LAS PESADAS MANOS MUERTAS DEL CAPITALISMO

Por Leonardo Juárez

“la muerte de un ser humano es una tragedia, la muerte de 100.000 es una cifra
estadística. A las estructuras de poder no les interesa la gente, les interesa sus negocios”
Henry Kissinger

La primera recomendación que hay que sugerir en circunstancias como estas, es hacerle caso a los de delantal blanco, médicos y científicos, respetar sus indicaciones, cumplir la cuarentena, realizar los pasos correspondientes que ayuden a mitigar y combatir, con el menor costo en vidas posible esta emergencia socio sanitaria. Es importante exigirle al estado las medidas necesarias para resolver los problemas urgentes, que apunten a amplios sectores populares afectados por décadas de políticas que los han dejado verdaderamente a la intemperie, pero también es significativo pensar un escenario futuro si esta emergencia se extiende en el tiempo y cuál será la situación cuando la “crisis se resuelva”.

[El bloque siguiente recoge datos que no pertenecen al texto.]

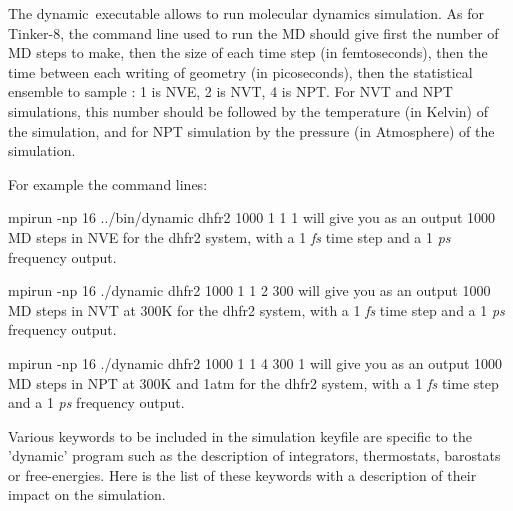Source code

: The {\ttfamily dynamic} executable allows to run molecular dynamics simulation. As for Tinker-\/8, the command line used to run the M\-D should give first the number of M\-D steps to make, then the size of each time step (in femtoseconds), then the time between each writing of geometry (in picoseconds), then the statistical ensemble to sample \-: 1 is N\-V\-E, 2 is N\-V\-T, 4 is N\-P\-T. For N\-V\-T and N\-P\-T simulations, this number should be followed by the temperature (in Kelvin) of the simulation, and for N\-P\-T simulation by the pressure (in Atmosphere) of the simulation.

For example the command lines\-:


\begin{DoxyItemize}
\item {\ttfamily mpirun -\/np 16 ../bin/dynamic dhfr2 1000 1 1 1} will give you as an output 1000 M\-D steps in N\-V\-E for the dhfr2 system, with a 1 {\itshape fs} time step and a 1 {\itshape ps} frequency output.
\item {\ttfamily mpirun -\/np 16 ./dynamic dhfr2 1000 1 1 2 300} will give you as an output 1000 M\-D steps in N\-V\-T at 300\-K for the dhfr2 system, with a 1 {\itshape fs} time step and a 1 {\itshape ps} frequency output.
\item {\ttfamily mpirun -\/np 16 ./dynamic dhfr2 1000 1 1 4 300 1} will give you as an output 1000 M\-D steps in N\-P\-T at 300\-K and 1atm for the dhfr2 system, with a 1 {\itshape fs} time step and a 1 {\itshape ps} frequency output.
\end{DoxyItemize}

Various keywords to be included in the simulation keyfile are specific to the 'dynamic' program such as the description of integrators, thermostats, barostats or free-\/energies. Here is the list of these keywords with a description of their impact on the simulation.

La economía globalizada recomienda también desterrar las reflexiones de tipos conspirativas, no porque los yankees no sean capaces de guerras bacteriológicas o de cualquier tipo, tienen más que ganado el rango de principal estado terrorista del mundo; pero tal vez sirve para graficar las interrelaciones y dependencias del capitalismo como sistema mundial aquella que dice, que estornudan en China y se engripan en EE.UU., es decir no es un problema moral, en el capitalismo todo es por guita.

Dicho esto, es pertinente también señalar, que la cuarentena es a la crisis general en curso, como el reperfilamiento a la deuda externa, tirar la pelota para adelante, así como el reperfilamiento implica pagar intereses sin pagar el capital y que la deuda se convierta en una inmensa bola de nieves, la cuarentena no tapa los innegables y cada vez mayores deficits sanitarios, alimenticios, energéticos, económicos, ambientales etc, que padece la población mundial en esta fase de capitalismo global y financierizado.

“Una epidemia no la provoca la existencia de un virus, sino la de un cuerpo social en condiciones de enfermarse y propagarla. Entre la extrema riqueza y la miseria extrema se encuentra el canal por el que el virus surge y llega al mundo” (Ricardo Maldonado).
Esto es consecuencia de que el capitalismo prioriza la enfermedad no la salud, trabajar sobre la salud requeriría que las condiciones de vida de amplias masas de la sociedad tengan garantizadas, alimentación, techo, trabajo, educación, acceso al deporte, servicios sanitarios, agua potable, etc.

Cuando no se comprende el carácter de clase del Estado Moderno, no hay más que un paso del radicalismo político al oportunismo político. El Estado no es una cuestión táctica, sino el instrumento de consolidación del poder social de una clase, sólo así se puede entender como el sistema capitalista como forma de organización de la sociedad, ha amarrado y amañado legalmente, banalizado culturalmente y defendido sanguinariamente el orden injusto en que crece día a día la brecha entre nuestra miseria innecesaria y su lujo escandaloso. Tener esperanzas que el Estado burgués con cualquiera de sus patrones de acumulación (oligárquico liberal, keynesiano o neoliberal) resuelva los problemas de las inmensas mayorías de las que vive y a las que somete, es como considerar que la violación crea derechos conyugales. No se pueden buscar respuestas en el capitalismo a los ingentes e inmensos problemas de la humanidad, porque el capitalismo es el problema. Por eso seguimos impulsando la necesidad de tumbarlo, porque en su proceso de decadencia, lo que puede generalizarse es la barbarie.

En circunstancias como estas, las fuerzas políticas del orden burgués cierran filas en nombre de la patria, de los ciudadanos y de los derechos de todos que se han encargado de violar sistemáticamente. Nunca faltan de manera subordinada sus corifeos, seres opacos que viven de ocultar lo que piensan y hacen, consideran legitima la mentira y el deshonor, todo con tal de mantener privilegios y una corte de adulones, melifluos y genuflexos.

Nosotros no cargamos con la obligación de ese penoso ejercicio, somos comunistas, sabemos de auges y de derrotas, y mantenemos en alto el horizonte de radical dignidad, de un orden social centrado en la justicia para nuestro pueblo que es el socialismo.